[Start of section]

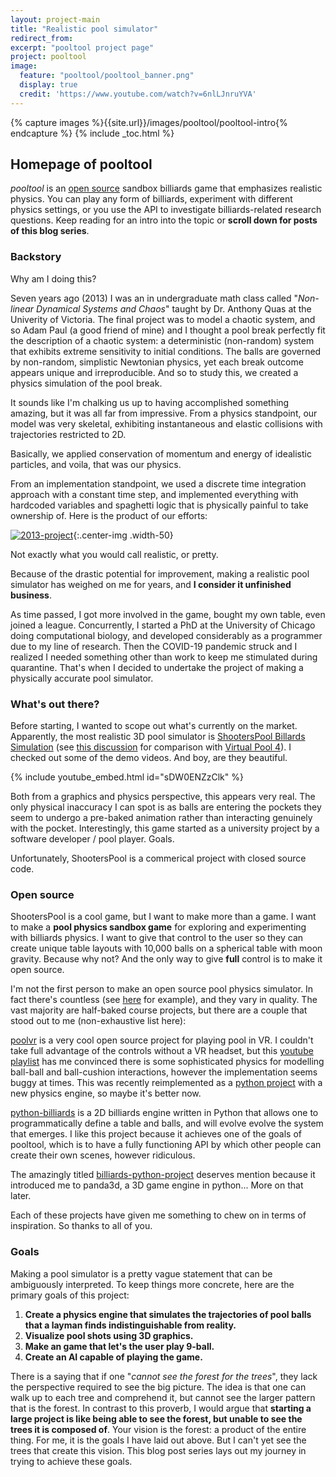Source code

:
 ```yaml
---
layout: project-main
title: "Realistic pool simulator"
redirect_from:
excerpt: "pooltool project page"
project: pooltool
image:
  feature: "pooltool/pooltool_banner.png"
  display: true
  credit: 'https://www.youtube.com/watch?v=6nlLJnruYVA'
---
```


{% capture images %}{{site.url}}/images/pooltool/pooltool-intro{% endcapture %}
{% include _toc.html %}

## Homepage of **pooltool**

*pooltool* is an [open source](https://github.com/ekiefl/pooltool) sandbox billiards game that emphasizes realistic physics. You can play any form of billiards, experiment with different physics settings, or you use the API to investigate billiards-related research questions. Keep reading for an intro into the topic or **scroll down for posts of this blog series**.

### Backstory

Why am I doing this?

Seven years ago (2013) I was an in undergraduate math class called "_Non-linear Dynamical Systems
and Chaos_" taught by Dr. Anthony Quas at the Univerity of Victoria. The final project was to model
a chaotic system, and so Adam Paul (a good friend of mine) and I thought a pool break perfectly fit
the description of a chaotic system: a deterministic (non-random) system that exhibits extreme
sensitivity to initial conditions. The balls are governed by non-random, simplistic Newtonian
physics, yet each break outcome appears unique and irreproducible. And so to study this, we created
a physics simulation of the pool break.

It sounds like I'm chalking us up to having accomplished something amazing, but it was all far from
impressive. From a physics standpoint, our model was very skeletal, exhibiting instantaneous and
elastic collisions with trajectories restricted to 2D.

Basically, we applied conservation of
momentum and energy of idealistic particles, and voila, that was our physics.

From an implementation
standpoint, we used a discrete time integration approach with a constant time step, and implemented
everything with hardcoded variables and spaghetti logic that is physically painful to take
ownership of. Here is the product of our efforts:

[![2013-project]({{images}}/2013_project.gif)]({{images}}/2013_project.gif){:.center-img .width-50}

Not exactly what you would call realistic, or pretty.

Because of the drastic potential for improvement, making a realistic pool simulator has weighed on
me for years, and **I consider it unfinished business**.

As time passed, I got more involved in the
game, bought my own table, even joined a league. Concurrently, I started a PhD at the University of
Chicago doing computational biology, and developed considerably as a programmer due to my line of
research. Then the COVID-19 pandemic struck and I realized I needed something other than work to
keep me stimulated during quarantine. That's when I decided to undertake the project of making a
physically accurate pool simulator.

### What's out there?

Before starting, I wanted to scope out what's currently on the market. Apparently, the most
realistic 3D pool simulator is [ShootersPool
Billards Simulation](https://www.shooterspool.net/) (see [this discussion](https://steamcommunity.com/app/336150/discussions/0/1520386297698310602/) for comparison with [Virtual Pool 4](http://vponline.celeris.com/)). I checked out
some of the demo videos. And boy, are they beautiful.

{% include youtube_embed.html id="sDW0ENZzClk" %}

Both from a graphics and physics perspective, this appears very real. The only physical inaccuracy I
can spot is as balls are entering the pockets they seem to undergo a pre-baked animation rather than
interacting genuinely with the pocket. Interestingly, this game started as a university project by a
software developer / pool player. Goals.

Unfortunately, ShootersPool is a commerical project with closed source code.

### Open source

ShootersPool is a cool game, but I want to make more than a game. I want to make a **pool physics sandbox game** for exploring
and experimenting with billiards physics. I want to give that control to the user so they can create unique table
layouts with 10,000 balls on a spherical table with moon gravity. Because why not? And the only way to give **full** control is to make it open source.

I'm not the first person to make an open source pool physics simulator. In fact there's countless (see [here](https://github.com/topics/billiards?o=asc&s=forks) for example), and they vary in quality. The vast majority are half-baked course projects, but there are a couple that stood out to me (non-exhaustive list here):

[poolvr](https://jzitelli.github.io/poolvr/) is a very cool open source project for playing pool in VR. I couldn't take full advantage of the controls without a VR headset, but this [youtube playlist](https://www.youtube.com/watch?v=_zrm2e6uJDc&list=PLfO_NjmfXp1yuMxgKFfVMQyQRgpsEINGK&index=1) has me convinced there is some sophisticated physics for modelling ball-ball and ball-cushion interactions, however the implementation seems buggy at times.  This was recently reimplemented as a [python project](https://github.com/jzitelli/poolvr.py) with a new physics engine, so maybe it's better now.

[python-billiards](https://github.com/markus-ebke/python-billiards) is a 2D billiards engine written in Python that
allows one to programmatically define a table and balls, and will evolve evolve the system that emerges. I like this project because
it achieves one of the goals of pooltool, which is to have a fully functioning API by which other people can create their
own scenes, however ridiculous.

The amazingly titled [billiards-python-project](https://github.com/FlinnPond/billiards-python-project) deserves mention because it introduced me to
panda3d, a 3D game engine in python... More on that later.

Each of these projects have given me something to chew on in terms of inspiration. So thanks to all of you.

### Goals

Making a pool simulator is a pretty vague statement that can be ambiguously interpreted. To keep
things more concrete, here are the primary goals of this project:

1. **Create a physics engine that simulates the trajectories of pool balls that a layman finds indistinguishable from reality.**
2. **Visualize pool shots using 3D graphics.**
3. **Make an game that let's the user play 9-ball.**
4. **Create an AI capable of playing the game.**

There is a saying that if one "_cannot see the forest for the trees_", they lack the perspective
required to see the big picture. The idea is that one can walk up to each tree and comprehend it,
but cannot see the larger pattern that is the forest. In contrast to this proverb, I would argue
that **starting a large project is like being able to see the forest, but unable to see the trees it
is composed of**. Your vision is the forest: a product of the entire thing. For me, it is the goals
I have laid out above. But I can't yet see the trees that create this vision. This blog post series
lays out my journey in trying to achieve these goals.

[End of section]

Your answer should be the lines above from the one containing "As time passed, I got more involved in the" through the one containing "software developer / pool player. Goals.", copied exactly and with both ends kept.

**EXPECTED OUTPUT**
As time passed, I got more involved in the
game, bought my own table, even joined a league. Concurrently, I started a PhD at the University of
Chicago doing computational biology, and developed considerably as a programmer due to my line of
research. Then the COVID-19 pandemic struck and I realized I needed something other than work to
keep me stimulated during quarantine. That's when I decided to undertake the project of making a
physically accurate pool simulator.

### What's out there?

Before starting, I wanted to scope out what's currently on the market. Apparently, the most
realistic 3D pool simulator is [ShootersPool
Billards Simulation](https://www.shooterspool.net/) (see [this discussion](https://steamcommunity.com/app/336150/discussions/0/1520386297698310602/) for comparison with [Virtual Pool 4](http://vponline.celeris.com/)). I checked out
some of the demo videos. And boy, are they beautiful.

{% include youtube_embed.html id="sDW0ENZzClk" %}

Both from a graphics and physics perspective, this appears very real. The only physical inaccuracy I
can spot is as balls are entering the pockets they seem to undergo a pre-baked animation rather than
interacting genuinely with the pocket. Interestingly, this game started as a university project by a
software developer / pool player. Goals.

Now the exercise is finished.